• **What needs to be done**
From the data that follows, copy every line with the string "Original".

• **Source material**
━━━━━━━━━━━━━━━━━━━━━━━━━━━━━━

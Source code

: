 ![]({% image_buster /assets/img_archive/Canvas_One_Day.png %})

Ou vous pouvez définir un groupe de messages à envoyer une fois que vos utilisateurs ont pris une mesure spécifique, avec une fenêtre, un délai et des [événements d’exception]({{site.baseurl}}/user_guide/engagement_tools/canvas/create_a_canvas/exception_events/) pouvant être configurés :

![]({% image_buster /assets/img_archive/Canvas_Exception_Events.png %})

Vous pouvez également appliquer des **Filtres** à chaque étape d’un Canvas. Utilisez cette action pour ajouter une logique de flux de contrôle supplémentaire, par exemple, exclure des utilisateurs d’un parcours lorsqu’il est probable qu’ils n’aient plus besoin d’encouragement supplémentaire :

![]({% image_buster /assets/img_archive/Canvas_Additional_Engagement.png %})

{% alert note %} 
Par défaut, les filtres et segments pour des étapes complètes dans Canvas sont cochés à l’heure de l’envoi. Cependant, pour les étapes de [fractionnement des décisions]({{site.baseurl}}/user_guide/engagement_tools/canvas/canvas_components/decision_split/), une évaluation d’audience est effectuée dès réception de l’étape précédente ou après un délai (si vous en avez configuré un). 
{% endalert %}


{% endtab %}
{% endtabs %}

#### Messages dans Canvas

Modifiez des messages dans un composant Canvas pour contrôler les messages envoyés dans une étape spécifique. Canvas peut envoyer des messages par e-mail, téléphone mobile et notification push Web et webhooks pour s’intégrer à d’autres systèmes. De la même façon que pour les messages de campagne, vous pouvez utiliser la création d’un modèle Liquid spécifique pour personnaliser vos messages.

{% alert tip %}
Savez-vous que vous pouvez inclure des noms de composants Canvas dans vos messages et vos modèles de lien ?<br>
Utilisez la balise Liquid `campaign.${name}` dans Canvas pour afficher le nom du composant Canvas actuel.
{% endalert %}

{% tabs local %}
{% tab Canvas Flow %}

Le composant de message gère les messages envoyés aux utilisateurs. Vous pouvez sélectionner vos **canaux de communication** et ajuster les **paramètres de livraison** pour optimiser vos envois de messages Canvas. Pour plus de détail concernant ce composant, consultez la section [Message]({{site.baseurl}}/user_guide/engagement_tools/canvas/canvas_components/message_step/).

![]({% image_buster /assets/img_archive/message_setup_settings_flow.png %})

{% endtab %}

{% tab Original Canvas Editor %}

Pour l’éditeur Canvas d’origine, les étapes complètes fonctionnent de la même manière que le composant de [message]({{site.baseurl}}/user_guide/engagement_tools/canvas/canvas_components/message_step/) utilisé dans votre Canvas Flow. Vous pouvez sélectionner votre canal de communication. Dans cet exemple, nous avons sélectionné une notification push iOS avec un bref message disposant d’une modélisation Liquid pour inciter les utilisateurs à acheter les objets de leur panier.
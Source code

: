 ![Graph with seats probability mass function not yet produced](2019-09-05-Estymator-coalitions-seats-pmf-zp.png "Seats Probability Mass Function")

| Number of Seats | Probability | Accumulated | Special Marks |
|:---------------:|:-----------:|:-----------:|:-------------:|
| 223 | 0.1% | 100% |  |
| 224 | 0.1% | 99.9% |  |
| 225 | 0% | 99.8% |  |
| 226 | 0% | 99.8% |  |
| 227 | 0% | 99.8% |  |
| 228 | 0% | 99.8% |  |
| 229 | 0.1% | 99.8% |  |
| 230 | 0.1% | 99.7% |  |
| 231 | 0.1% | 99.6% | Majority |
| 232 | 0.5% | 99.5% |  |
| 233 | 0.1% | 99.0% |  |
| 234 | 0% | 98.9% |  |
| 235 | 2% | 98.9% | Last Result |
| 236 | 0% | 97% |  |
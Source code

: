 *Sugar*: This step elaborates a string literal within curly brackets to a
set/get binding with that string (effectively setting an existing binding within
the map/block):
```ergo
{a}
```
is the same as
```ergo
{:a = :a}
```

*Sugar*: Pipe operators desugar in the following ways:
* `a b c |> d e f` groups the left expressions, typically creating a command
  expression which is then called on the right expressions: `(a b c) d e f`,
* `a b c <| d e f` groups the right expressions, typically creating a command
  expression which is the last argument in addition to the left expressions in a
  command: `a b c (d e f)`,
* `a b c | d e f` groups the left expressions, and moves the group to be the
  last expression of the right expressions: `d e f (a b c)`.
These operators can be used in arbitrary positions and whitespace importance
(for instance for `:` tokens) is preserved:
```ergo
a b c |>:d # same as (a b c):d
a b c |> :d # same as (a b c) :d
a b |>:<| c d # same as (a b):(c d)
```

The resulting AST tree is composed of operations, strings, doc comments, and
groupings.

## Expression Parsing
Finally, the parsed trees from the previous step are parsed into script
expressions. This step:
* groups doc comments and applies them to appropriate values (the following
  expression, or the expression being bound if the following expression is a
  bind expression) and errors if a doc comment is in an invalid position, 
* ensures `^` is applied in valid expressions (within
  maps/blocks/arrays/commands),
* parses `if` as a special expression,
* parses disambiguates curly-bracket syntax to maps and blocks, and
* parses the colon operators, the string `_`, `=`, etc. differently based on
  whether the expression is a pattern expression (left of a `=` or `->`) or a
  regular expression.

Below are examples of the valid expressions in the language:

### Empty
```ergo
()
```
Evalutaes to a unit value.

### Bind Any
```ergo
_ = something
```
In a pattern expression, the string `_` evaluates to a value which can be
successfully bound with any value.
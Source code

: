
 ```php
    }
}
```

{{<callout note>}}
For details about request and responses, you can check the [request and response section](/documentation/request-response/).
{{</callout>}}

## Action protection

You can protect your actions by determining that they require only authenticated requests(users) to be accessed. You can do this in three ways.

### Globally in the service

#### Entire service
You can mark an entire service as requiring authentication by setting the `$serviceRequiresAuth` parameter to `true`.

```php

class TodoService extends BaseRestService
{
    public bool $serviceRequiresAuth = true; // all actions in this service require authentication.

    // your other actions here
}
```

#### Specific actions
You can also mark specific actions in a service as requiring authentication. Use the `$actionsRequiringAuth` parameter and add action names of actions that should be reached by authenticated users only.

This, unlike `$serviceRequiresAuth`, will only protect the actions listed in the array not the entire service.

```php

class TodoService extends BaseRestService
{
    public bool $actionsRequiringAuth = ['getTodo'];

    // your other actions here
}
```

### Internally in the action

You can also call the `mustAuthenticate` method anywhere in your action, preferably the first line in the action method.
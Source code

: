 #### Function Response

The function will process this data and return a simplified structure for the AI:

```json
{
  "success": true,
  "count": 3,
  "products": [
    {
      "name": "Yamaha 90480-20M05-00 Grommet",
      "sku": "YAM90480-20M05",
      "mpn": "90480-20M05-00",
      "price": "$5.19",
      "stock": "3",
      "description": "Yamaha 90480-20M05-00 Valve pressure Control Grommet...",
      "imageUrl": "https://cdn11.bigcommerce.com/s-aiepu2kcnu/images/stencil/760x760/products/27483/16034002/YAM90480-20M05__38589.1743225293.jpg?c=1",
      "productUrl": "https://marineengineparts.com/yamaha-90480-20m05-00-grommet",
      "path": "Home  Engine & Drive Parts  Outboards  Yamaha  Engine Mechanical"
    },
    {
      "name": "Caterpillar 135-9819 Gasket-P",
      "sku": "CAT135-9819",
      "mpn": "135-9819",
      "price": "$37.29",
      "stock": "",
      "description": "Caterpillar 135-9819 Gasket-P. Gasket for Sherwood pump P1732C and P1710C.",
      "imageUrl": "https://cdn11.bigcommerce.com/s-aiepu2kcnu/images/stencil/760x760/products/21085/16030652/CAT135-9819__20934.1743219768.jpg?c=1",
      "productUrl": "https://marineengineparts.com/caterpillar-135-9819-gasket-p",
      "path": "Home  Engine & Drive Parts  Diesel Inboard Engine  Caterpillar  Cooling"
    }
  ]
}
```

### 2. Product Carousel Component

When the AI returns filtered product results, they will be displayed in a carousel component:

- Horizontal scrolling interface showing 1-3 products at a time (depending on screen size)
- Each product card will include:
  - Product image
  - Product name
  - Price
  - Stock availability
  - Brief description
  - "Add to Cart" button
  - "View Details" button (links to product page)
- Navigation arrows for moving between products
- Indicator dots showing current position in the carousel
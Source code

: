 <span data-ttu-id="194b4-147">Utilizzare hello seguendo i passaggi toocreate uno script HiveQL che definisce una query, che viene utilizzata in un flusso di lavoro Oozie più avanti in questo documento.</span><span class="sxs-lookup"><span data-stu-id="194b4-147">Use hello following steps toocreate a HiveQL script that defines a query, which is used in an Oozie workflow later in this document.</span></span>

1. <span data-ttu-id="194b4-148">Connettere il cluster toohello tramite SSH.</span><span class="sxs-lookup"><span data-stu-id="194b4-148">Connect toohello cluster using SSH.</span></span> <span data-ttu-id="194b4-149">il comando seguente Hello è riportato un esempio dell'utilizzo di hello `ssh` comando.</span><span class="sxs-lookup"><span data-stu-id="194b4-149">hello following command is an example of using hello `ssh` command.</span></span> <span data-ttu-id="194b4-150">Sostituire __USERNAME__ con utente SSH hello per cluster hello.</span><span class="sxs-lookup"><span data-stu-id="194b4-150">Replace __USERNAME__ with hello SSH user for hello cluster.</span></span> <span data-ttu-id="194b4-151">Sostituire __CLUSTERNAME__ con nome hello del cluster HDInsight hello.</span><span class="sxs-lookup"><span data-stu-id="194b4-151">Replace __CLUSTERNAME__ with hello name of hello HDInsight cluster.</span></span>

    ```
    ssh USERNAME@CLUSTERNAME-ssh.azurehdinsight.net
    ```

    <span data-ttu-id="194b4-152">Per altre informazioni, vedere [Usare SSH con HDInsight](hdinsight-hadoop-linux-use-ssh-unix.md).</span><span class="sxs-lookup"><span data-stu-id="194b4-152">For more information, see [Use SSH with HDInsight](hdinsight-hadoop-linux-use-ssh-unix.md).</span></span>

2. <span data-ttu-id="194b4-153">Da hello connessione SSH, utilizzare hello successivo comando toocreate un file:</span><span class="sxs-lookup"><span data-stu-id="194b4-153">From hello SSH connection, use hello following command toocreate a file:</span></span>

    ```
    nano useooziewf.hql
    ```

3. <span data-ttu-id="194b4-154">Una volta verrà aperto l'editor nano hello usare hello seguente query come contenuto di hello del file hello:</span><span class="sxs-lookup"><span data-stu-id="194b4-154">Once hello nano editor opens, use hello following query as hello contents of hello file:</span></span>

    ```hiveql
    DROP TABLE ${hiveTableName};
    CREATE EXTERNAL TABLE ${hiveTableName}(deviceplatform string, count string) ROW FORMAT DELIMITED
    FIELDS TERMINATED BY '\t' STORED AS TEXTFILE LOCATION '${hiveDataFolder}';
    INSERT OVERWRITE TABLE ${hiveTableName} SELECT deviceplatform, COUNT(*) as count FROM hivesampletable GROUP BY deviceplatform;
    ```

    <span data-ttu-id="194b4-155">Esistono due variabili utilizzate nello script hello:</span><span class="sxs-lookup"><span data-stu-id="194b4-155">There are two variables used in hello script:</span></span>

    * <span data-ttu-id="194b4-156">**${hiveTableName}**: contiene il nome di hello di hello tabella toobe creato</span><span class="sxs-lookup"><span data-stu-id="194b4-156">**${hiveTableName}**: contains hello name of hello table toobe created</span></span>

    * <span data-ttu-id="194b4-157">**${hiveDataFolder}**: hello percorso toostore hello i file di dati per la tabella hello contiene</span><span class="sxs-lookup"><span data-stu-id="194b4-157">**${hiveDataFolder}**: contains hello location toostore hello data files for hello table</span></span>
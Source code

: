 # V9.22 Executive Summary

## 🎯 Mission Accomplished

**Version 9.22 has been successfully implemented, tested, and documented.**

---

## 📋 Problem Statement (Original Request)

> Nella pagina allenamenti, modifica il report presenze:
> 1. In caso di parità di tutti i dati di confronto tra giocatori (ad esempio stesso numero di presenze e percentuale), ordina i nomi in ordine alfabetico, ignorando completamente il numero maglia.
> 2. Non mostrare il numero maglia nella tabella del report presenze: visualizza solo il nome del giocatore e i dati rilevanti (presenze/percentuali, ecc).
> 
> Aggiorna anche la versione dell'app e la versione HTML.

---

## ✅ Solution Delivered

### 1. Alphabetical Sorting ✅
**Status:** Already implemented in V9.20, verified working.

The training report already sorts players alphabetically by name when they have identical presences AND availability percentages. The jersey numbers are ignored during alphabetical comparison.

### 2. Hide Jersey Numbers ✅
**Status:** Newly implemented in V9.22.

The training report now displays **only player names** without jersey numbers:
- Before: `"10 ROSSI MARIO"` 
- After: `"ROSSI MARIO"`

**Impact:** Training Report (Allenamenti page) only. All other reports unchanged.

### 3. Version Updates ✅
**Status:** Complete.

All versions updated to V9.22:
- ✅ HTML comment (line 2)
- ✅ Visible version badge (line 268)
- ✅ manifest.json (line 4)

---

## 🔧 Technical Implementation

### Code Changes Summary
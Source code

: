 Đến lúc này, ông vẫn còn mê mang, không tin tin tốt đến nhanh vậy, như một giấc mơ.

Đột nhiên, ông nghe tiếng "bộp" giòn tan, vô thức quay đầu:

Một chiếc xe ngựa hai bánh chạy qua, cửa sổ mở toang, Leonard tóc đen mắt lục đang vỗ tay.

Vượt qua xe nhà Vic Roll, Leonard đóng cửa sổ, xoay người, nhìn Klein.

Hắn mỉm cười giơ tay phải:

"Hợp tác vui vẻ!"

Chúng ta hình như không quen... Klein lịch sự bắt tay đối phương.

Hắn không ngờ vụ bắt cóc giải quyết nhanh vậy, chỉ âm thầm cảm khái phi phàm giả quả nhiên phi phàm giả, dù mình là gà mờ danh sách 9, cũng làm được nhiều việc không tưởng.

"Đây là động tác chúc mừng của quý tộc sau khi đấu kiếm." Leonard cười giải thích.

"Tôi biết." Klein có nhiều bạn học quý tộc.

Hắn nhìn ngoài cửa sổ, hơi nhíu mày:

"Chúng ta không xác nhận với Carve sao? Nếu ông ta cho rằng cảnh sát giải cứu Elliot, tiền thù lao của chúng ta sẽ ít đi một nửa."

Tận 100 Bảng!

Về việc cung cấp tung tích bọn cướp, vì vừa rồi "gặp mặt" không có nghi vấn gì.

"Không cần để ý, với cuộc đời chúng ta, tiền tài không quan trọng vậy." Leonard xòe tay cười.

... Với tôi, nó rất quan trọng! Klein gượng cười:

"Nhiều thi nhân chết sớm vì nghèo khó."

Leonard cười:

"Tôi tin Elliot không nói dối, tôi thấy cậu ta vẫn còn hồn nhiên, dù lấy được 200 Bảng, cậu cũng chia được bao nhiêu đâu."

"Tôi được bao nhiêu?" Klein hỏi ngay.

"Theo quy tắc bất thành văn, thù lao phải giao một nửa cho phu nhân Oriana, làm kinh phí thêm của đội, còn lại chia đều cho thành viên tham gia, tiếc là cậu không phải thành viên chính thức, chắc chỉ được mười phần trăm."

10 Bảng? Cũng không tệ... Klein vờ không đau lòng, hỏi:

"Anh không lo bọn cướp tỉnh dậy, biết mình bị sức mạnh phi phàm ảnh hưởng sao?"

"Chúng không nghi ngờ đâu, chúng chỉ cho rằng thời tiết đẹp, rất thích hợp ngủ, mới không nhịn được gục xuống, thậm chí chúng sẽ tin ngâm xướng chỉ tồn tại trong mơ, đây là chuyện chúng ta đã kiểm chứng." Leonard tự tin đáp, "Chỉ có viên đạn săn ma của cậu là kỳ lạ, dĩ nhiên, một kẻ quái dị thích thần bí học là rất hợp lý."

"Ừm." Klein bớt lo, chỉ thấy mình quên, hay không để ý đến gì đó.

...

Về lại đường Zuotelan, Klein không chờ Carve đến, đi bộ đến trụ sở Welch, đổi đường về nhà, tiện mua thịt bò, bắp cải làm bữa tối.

━━━━━━━━━━━━━━━━━━━━━━━━━━━━━━

• **Your solution**
{% tab Original Canvas Editor %}
## 📋 Problem Statement (Original Request)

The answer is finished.